TASK DIRECTIONS:
Starting at the line that contains "opening the missing nodes in a flyout menu." and ending at the line that contains "- [RadarVirtuel](https://www.radarvirtuel.com) - A", the lines below are to be given again exactly, with nothing added.

Data extracted from a collection:
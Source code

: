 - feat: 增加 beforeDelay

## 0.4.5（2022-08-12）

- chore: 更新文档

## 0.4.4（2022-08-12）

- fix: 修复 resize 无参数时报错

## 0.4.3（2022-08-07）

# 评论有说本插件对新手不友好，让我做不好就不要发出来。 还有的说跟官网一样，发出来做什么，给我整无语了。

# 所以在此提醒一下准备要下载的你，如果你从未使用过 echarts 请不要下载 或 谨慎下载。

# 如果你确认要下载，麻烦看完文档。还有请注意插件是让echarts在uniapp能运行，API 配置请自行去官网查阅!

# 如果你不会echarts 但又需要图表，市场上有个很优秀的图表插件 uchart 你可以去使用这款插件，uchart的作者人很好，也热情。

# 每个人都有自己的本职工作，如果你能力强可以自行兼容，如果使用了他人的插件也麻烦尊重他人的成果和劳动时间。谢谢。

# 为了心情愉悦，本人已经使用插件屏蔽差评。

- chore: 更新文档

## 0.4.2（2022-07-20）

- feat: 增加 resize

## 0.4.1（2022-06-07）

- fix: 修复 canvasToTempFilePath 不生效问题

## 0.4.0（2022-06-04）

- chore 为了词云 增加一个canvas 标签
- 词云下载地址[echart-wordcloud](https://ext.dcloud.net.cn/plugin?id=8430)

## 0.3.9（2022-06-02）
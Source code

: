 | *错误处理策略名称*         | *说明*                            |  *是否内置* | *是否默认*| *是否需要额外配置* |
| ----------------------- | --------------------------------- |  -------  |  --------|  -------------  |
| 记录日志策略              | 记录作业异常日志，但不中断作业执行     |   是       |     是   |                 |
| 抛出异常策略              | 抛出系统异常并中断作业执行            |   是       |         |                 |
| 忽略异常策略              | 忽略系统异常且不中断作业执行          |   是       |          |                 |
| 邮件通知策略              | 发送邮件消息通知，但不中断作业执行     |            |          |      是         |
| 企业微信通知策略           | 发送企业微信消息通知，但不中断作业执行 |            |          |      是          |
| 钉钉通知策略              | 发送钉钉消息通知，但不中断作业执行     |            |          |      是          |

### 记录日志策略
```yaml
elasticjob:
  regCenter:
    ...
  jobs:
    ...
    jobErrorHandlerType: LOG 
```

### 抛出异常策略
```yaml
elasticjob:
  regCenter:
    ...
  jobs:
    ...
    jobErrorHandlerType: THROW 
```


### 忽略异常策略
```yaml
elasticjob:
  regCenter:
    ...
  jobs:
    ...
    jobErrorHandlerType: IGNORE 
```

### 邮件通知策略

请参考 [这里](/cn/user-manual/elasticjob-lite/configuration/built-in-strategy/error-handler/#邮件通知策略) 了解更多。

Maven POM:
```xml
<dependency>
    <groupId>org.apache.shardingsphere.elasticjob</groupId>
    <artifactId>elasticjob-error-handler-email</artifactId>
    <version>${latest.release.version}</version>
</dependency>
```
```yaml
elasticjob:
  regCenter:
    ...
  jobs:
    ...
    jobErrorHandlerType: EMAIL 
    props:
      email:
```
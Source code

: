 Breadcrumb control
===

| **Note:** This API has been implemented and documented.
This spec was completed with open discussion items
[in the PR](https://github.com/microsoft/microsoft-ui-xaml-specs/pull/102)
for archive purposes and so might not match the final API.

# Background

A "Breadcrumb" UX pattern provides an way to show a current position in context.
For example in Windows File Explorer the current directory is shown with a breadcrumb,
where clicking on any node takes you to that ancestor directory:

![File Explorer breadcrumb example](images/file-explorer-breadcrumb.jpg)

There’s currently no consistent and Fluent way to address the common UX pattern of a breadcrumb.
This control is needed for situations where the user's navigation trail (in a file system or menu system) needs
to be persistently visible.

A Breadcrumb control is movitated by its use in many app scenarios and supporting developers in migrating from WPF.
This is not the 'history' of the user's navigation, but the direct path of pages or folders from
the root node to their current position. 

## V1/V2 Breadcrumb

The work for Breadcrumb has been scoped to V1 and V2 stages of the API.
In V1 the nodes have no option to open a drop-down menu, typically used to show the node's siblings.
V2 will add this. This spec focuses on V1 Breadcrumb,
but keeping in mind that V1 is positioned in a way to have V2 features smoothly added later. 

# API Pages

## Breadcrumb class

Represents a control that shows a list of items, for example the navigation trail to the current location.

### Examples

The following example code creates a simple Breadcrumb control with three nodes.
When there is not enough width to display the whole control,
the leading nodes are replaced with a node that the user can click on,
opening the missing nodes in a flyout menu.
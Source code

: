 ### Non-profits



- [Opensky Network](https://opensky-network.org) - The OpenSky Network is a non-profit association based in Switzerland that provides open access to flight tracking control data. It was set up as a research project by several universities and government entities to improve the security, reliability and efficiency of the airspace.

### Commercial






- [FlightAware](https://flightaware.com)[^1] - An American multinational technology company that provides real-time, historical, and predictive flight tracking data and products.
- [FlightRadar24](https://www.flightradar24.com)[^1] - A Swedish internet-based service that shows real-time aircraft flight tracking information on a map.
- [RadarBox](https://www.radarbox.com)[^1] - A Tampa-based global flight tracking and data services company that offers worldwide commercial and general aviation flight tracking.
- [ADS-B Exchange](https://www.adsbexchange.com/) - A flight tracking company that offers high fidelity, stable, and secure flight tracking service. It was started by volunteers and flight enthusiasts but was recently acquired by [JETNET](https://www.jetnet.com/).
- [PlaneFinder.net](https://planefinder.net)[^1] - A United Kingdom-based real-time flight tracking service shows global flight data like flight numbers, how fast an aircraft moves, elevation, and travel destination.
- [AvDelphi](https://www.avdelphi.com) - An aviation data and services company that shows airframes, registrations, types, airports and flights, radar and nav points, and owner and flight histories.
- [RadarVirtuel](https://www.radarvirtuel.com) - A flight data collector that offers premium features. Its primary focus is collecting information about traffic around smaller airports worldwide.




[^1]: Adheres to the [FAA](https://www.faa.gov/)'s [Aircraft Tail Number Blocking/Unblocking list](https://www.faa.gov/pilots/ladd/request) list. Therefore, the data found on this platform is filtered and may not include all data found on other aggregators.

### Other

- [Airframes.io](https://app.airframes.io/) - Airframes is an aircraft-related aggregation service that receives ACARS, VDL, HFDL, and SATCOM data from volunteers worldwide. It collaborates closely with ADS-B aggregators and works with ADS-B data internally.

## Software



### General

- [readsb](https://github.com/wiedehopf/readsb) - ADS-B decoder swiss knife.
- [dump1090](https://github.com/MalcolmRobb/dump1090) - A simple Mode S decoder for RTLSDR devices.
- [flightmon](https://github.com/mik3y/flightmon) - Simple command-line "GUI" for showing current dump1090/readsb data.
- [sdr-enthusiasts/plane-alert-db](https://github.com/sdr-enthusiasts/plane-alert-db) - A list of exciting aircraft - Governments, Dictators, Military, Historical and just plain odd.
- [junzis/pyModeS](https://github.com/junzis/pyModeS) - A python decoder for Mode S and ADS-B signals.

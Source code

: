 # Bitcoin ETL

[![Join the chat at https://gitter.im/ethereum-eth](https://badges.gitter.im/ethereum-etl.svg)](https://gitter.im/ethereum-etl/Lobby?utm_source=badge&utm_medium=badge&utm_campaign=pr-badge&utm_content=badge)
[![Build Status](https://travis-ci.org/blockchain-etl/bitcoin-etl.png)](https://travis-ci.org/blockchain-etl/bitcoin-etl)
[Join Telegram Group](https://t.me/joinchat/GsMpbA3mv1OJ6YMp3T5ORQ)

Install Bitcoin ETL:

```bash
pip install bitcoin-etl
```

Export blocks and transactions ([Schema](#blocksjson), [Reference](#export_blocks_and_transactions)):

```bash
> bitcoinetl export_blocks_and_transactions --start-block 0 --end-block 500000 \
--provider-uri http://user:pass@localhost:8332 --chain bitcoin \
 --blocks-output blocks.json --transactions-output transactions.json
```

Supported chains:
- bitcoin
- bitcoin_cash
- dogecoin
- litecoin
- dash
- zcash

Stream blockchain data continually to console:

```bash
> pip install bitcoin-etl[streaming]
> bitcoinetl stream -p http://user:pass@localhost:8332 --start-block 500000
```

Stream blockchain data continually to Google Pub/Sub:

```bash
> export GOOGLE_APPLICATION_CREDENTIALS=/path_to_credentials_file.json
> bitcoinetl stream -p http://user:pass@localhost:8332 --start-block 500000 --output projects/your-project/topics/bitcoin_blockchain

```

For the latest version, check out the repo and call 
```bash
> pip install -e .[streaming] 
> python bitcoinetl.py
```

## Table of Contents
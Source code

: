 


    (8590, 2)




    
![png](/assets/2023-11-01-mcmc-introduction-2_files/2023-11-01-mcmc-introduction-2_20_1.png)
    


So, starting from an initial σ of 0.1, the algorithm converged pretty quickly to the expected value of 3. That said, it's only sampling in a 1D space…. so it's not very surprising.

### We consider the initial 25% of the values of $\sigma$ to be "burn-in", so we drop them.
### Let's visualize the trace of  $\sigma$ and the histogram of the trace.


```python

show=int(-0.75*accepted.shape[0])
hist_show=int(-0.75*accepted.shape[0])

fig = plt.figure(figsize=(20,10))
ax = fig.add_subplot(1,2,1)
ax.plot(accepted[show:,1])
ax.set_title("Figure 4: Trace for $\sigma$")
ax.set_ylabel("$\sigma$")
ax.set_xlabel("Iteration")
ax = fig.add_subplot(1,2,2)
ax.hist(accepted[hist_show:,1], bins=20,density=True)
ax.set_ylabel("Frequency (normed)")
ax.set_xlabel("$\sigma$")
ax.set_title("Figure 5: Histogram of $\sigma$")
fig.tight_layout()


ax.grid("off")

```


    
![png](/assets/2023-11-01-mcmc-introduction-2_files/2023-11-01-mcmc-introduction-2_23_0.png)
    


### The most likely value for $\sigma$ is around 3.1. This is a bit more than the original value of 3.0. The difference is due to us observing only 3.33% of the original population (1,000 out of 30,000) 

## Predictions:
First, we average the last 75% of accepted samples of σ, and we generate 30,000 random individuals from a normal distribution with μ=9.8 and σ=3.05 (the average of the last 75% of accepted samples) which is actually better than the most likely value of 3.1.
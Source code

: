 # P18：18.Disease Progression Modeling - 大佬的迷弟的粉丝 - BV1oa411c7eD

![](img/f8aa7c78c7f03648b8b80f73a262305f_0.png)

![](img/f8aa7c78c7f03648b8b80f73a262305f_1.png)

SOLUTION FOR THIS TASK:
opening the missing nodes in a flyout menu.
Source code

: ### Non-profits



- [Opensky Network](https://opensky-network.org) - The OpenSky Network is a non-profit association based in Switzerland that provides open access to flight tracking control data. It was set up as a research project by several universities and government entities to improve the security, reliability and efficiency of the airspace.

### Commercial






- [FlightAware](https://flightaware.com)[^1] - An American multinational technology company that provides real-time, historical, and predictive flight tracking data and products.
- [FlightRadar24](https://www.flightradar24.com)[^1] - A Swedish internet-based service that shows real-time aircraft flight tracking information on a map.
- [RadarBox](https://www.radarbox.com)[^1] - A Tampa-based global flight tracking and data services company that offers worldwide commercial and general aviation flight tracking.
- [ADS-B Exchange](https://www.adsbexchange.com/) - A flight tracking company that offers high fidelity, stable, and secure flight tracking service. It was started by volunteers and flight enthusiasts but was recently acquired by [JETNET](https://www.jetnet.com/).
- [PlaneFinder.net](https://planefinder.net)[^1] - A United Kingdom-based real-time flight tracking service shows global flight data like flight numbers, how fast an aircraft moves, elevation, and travel destination.
- [AvDelphi](https://www.avdelphi.com) - An aviation data and services company that shows airframes, registrations, types, airports and flights, radar and nav points, and owner and flight histories.
- [RadarVirtuel](https://www.radarvirtuel.com) - A flight data collector that offers premium features. Its primary focus is collecting information about traffic around smaller airports worldwide.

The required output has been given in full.